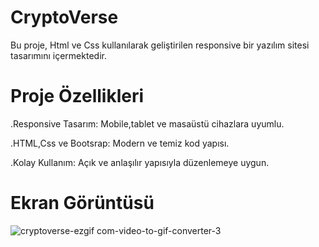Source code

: # CryptoVerse

Bu proje, Html ve Css kullanılarak geliştirilen responsive bir yazılım sitesi tasarımını içermektedir.

# Proje Özellikleri

.Responsive Tasarım: Mobile,tablet ve masaüstü cihazlara uyumlu.

.HTML,Css ve Bootsrap: Modern ve temiz kod yapısı. 

.Kolay Kullanım: Açık ve anlaşılır yapısıyla düzenlemeye uygun.

# Ekran Görüntüsü
![cryptoverse-ezgif com-video-to-gif-converter-3](https://github.com/user-attachments/assets/d747889b-8c07-4a28-bb06-90e890c57f5d)



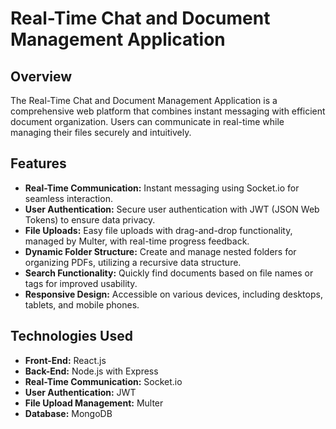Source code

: # Real-Time Chat and Document Management Application

## Overview

The Real-Time Chat and Document Management Application is a comprehensive web platform that combines instant messaging with efficient document organization. Users can communicate in real-time while managing their files securely and intuitively.

## Features

- **Real-Time Communication:** Instant messaging using Socket.io for seamless interaction.
- **User Authentication:** Secure user authentication with JWT (JSON Web Tokens) to ensure data privacy.
- **File Uploads:** Easy file uploads with drag-and-drop functionality, managed by Multer, with real-time progress feedback.
- **Dynamic Folder Structure:** Create and manage nested folders for organizing PDFs, utilizing a recursive data structure.
- **Search Functionality:** Quickly find documents based on file names or tags for improved usability.
- **Responsive Design:** Accessible on various devices, including desktops, tablets, and mobile phones.

## Technologies Used

- **Front-End:** React.js
- **Back-End:** Node.js with Express
- **Real-Time Communication:** Socket.io
- **User Authentication:** JWT
- **File Upload Management:** Multer
- **Database:** MongoDB

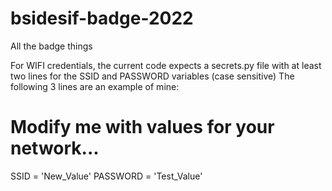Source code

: # bsidesif-badge-2022
All the badge things

For WIFI credentials, the current code expects a secrets.py file with at least two lines for the SSID and PASSWORD variables (case sensitive)
The following 3 lines are an example of mine:
# Modify me with values for your network...
SSID = 'New_Value'
PASSWORD = 'Test_Value'
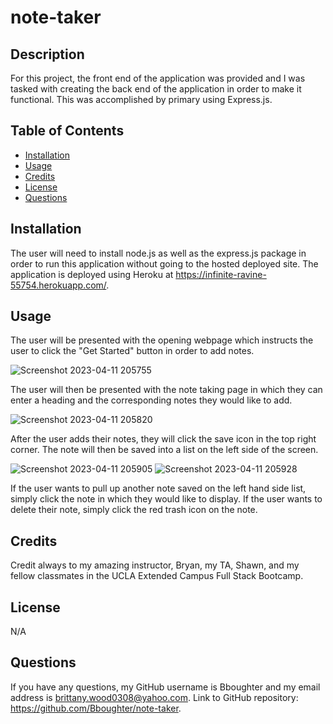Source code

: # note-taker


## Description

For this project, the front end of the application was provided and I was tasked with creating the back end of the application in order to make it functional. This was accomplished by primary using Express.js. 

## Table of Contents

- [Installation](#installation)
- [Usage](#usage)
- [Credits](#credits)
- [License](#license)
- [Questions](#questions)

## Installation

The user will need to install node.js as well as the express.js package in order to run this application without going to the hosted deployed site. The application is deployed using Heroku at https://infinite-ravine-55754.herokuapp.com/.

## Usage

The user will be presented with the opening webpage which instructs the user to click the "Get Started" button in order to add notes.

![Screenshot 2023-04-11 205755](https://user-images.githubusercontent.com/113574704/231348454-c6c141dd-99c5-4882-95c3-e9d9cd092624.png)

The user will then be presented with the note taking page in which they can enter a heading and the corresponding notes they would like to add. 

![Screenshot 2023-04-11 205820](https://user-images.githubusercontent.com/113574704/231348456-909d16da-c1c3-4713-8e27-d10c7244e870.png)

After the user adds their notes, they will click the save icon in the top right corner. The note will then be saved into a list on the left side of the screen. 

![Screenshot 2023-04-11 205905](https://user-images.githubusercontent.com/113574704/231348457-9cf1163c-524d-47fa-a4f7-2b6b75ac7b32.png)
![Screenshot 2023-04-11 205928](https://user-images.githubusercontent.com/113574704/231348458-2800e32b-2de2-4ac3-b7bd-9df9dce12e98.png)

If the user wants to pull up another note saved on the left hand side list, simply click the note in which they would like to display. If the user wants to delete their note, simply click the red trash icon on the note.

## Credits

Credit always to my amazing instructor, Bryan, my TA, Shawn, and my fellow classmates in the UCLA Extended Campus Full Stack Bootcamp. 

## License

N/A

## Questions

If you have any questions, my GitHub username is Bboughter and my email address is brittany.wood0308@yahoo.com.
Link to GitHub repository: https://github.com/Bboughter/note-taker.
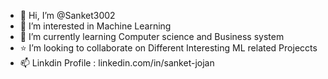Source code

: - 👋 Hi, I’m @Sanket3002
- 👀 I’m interested in Machine Learning
- 🌱 I’m currently learning Computer science and Business system
- ⭐ I’m looking to collaborate on Different Interesting ML related Projeccts
- 📫 Linkdin Profile : linkedin.com/in/sanket-jojan

<!---
Sanket3002/Sanket3002 is a ✨ special ✨ repository because its `README.md` (this file) appears on your GitHub profile.
You can click the Preview link to take a look at your changes.
--->

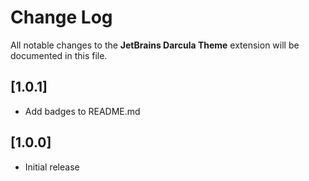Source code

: # Change Log

All notable changes to the **JetBrains Darcula Theme** extension will be documented in this file.

<!--- Check [Keep a Changelog](http://keepachangelog.com/) for recommendations on how to structure this file. -->
## [1.0.1]

- Add badges to README.md
## [1.0.0]

- Initial release
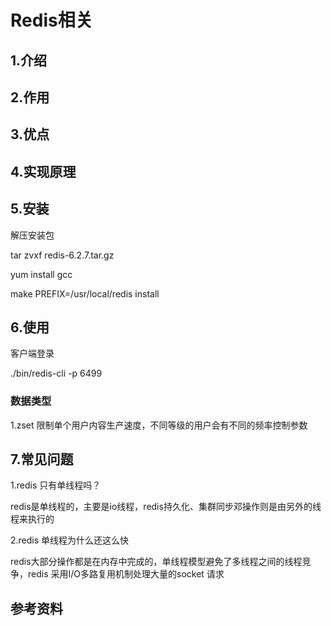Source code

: # Redis相关

## 1.介绍

## 2.作用

## 3.优点

## 4.实现原理

## 5.安装

解压安装包 

tar zvxf redis-6.2.7.tar.gz 

yum install gcc 

make PREFIX=/usr/local/redis install





## 6.使用

客户端登录

./bin/redis-cli -p 6499

### 数据类型
1.zset 
限制单个用户内容生产速度，不同等级的用户会有不同的频率控制参数

## 7.常见问题

1.redis 只有单线程吗？

redis是单线程的，主要是io线程，redis持久化、集群同步邓操作则是由另外的线程来执行的

2.redis 单线程为什么还这么快

redis大部分操作都是在内存中完成的，单线程模型避免了多线程之间的线程竞争，redis 采用I/O多路复用机制处理大量的socket 请求



## 参考资料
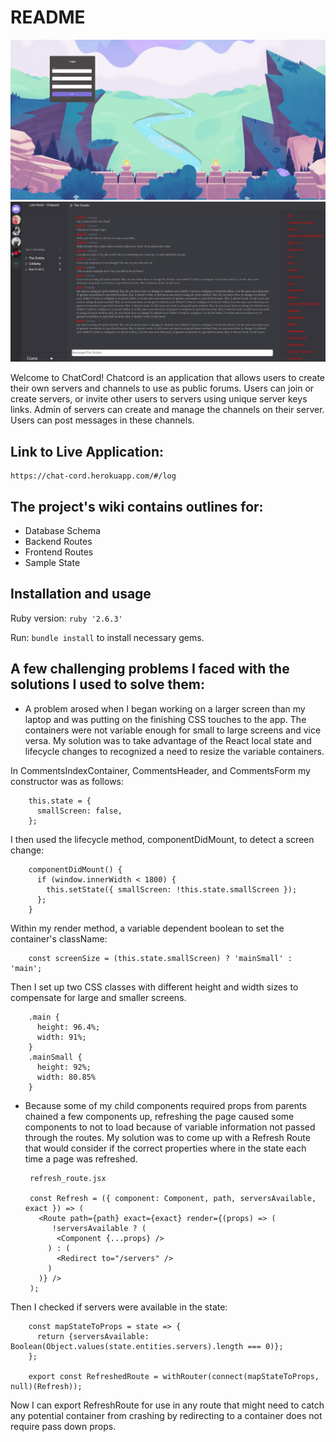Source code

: # README

![Login Example](app/assets/images/login_example.png)
![Chat Example](app/assets/images/chat_example.png)

Welcome to ChatCord!  Chatcord is an application that allows users to create their own servers and channels to use as public forums.  Users can join or create servers, or invite other users to servers using unique server keys links.  Admin of servers can create and manage the channels on their server.  Users can post messages in these channels.  


## Link to Live Application:
    https://chat-cord.herokuapp.com/#/log


## The project's wiki contains outlines for:
  - Database Schema
  - Backend Routes
  - Frontend Routes
  - Sample State


## Installation and usage
Ruby version: `ruby '2.6.3'`

Run: `bundle install` to install necessary gems.


## A few challenging problems I faced with the solutions I used to solve them:

-  A problem arosed when I began working on a larger screen than my laptop and was putting on the finishing CSS touches to the app.  The containers were not variable enough for small to large screens and vice versa.  My solution was to take advantage of the React local state and lifecycle changes to recognized a need to resize the variable containers.

  In CommentsIndexContainer, CommentsHeader, and CommentsForm my constructor was as follows:

        this.state = {
          smallScreen: false,
        };

 I then used the lifecycle method, componentDidMount, to detect a screen change:

        componentDidMount() {
          if (window.innerWidth < 1800) {
            this.setState({ smallScreen: !this.state.smallScreen });
          };
        }

Within my render method, a variable dependent boolean to set the container's className:

        const screenSize = (this.state.smallScreen) ? 'mainSmall' : 'main';

Then I set up two CSS classes with different height and width sizes to compensate for large and smaller screens.

        .main {
          height: 96.4%;
          width: 91%;
        }
        .mainSmall {
          height: 92%;
          width: 80.85%
        }

-  Because some of my child components required props from parents chained a few components up, refreshing the page caused some components to not to load because of variable information not passed through the routes.  My solution was to come up with a Refresh Route that would consider if the correct properties where in the state each time a page was refreshed.

        refresh_route.jsx

        const Refresh = ({ component: Component, path, serversAvailable, exact }) => (
          <Route path={path} exact={exact} render={(props) => (
             !serversAvailable ? (
              <Component {...props} />
            ) : (
              <Redirect to="/servers" />
            )
          )} />
        );

Then I checked if servers were available in the state:

        const mapStateToProps = state => {
          return {serversAvailable: Boolean(Object.values(state.entities.servers).length === 0)};
        };

        export const RefreshedRoute = withRouter(connect(mapStateToProps, null)(Refresh));

Now I can export RefreshRoute for use in any route that might need to catch any potential container from crashing by redirecting to a container does not require pass down props.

=====

■ Required action ■
Where a line above contains the word "serversAvailable", show that line.

■ Result for this task ■
        const Refresh = ({ component: Component, path, serversAvailable, exact }) => (
             !serversAvailable ? (
          return {serversAvailable: Boolean(Object.values(state.entities.servers).length === 0)};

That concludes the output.